__About this task__
After locating the line with "3. [Configuration](#configuration)" in the data that follows, return it and every later line exactly, up to and including the line with "an organised output".

__Records for this exercise__
== Segment start ==

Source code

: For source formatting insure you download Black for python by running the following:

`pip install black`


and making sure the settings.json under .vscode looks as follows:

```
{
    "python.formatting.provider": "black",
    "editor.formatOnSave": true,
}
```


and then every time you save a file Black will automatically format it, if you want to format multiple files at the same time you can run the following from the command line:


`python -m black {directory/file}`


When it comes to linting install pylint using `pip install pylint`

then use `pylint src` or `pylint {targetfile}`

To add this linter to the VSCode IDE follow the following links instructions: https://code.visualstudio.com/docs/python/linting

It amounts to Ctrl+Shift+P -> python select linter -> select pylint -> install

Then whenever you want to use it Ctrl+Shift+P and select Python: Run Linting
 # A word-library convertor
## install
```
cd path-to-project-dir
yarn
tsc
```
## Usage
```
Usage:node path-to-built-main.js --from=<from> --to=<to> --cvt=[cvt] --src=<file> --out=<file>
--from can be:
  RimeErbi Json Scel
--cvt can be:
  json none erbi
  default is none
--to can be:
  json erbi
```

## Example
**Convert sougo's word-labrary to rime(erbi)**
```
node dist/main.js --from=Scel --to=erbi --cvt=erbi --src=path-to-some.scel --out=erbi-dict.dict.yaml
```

== Segment end ==
== Segment start ==

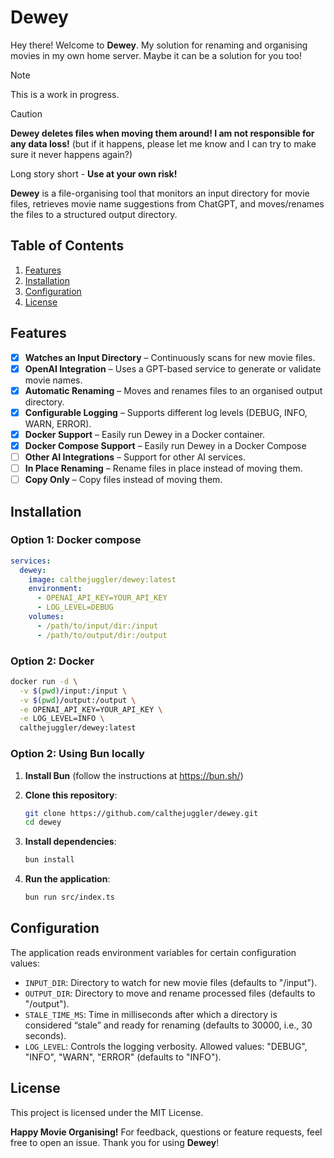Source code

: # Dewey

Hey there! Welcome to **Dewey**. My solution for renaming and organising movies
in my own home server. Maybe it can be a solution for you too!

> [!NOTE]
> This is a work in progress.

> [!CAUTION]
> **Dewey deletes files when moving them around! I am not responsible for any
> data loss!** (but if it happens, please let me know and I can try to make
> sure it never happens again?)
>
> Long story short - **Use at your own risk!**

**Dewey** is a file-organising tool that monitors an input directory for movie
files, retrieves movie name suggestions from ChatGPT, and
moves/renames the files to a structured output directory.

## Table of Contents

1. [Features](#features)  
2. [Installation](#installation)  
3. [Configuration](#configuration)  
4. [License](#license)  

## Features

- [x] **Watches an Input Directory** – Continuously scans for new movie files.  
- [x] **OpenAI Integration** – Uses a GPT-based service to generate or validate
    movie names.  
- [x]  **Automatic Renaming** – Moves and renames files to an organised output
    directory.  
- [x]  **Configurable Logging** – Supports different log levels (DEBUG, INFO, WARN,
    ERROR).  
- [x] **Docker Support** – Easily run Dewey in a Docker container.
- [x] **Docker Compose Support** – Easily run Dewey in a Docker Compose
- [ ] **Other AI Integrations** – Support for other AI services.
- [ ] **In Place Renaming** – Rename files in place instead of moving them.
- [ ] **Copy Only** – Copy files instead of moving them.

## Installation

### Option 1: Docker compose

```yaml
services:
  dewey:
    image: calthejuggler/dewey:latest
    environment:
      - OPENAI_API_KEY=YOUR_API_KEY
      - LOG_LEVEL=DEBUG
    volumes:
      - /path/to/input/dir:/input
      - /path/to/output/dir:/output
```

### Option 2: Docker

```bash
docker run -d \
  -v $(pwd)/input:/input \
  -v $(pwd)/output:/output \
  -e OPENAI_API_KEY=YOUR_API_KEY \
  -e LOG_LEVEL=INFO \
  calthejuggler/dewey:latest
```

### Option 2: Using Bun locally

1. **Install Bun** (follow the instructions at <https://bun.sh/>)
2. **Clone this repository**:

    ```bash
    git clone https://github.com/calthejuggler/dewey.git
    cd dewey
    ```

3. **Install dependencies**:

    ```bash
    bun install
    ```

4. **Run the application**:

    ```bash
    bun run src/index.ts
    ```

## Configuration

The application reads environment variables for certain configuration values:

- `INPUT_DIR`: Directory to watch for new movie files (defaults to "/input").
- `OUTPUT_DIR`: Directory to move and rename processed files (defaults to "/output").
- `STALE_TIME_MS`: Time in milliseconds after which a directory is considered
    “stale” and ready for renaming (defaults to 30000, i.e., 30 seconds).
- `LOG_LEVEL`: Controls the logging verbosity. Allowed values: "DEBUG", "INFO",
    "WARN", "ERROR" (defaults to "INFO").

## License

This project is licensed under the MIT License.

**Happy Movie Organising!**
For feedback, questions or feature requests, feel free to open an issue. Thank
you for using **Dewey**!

== Segment end ==
== Segment start ==

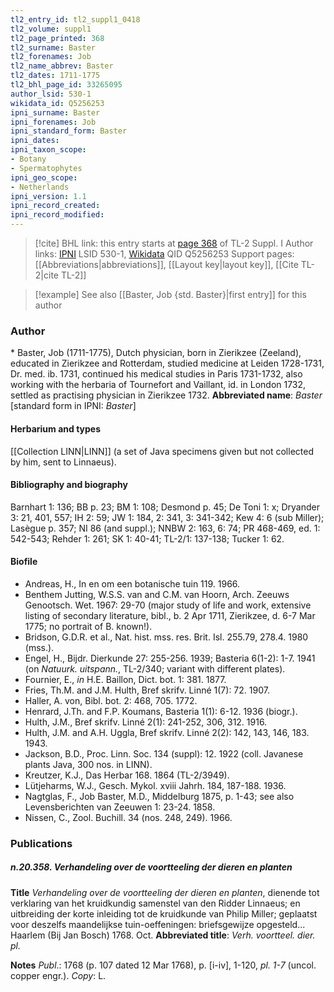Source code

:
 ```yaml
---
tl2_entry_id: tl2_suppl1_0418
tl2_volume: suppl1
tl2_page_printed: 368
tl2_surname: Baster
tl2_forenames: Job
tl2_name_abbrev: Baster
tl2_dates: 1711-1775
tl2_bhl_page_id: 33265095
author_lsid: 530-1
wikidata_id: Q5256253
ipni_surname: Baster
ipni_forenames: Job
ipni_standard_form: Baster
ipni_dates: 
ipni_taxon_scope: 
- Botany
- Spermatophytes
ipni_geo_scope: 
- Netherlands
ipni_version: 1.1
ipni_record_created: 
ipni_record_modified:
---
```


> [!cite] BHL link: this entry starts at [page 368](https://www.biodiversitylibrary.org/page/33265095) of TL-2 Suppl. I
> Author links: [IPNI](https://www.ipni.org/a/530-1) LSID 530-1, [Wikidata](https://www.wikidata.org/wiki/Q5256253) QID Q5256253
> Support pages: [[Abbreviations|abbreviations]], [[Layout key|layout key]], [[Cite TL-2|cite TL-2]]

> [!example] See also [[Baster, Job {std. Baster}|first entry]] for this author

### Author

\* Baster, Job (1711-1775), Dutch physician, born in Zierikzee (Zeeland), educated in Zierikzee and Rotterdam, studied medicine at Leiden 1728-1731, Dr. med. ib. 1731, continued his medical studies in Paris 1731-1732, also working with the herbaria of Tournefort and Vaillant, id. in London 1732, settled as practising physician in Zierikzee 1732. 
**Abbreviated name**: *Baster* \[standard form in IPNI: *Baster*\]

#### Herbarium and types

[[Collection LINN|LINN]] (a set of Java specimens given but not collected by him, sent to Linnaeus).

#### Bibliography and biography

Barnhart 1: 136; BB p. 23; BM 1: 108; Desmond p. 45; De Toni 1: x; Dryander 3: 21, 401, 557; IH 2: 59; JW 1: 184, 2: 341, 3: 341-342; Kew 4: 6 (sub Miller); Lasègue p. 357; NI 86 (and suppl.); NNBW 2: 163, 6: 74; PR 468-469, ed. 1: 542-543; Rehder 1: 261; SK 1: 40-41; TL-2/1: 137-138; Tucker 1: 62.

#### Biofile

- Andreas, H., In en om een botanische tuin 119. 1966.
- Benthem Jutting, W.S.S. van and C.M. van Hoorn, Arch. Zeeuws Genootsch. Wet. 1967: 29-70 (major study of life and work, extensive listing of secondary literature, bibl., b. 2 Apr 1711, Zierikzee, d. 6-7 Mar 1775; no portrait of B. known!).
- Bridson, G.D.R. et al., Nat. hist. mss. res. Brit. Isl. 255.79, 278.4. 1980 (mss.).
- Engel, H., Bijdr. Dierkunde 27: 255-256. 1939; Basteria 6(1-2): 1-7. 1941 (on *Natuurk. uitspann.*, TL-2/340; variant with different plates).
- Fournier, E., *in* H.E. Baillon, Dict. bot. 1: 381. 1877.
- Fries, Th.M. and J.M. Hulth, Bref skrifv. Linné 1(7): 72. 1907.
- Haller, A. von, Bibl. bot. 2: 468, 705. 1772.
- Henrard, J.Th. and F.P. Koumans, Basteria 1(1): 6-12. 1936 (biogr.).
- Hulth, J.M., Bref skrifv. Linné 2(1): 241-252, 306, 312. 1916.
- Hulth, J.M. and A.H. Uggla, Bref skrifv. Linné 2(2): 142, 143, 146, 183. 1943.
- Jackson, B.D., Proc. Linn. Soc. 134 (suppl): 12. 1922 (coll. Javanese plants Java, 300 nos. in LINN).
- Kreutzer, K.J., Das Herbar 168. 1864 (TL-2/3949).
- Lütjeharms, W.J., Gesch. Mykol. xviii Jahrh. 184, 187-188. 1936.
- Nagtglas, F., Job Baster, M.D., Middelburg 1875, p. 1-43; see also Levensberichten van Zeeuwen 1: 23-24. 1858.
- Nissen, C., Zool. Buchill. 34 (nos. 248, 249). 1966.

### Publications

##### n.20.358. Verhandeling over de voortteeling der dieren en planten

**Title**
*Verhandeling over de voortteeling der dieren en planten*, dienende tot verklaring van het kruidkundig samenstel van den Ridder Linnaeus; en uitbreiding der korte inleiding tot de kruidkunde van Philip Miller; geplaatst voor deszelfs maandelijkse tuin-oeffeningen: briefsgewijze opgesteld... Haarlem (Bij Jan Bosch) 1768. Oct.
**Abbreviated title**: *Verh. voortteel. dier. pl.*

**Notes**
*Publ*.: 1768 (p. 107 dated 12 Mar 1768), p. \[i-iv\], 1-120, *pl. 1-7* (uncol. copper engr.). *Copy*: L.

== Segment end ==

__Task output__
3. [Configuration](#configuration)  
4. [License](#license)  

## Features

- [x] **Watches an Input Directory** – Continuously scans for new movie files.  
- [x] **OpenAI Integration** – Uses a GPT-based service to generate or validate
    movie names.  
- [x]  **Automatic Renaming** – Moves and renames files to an organised output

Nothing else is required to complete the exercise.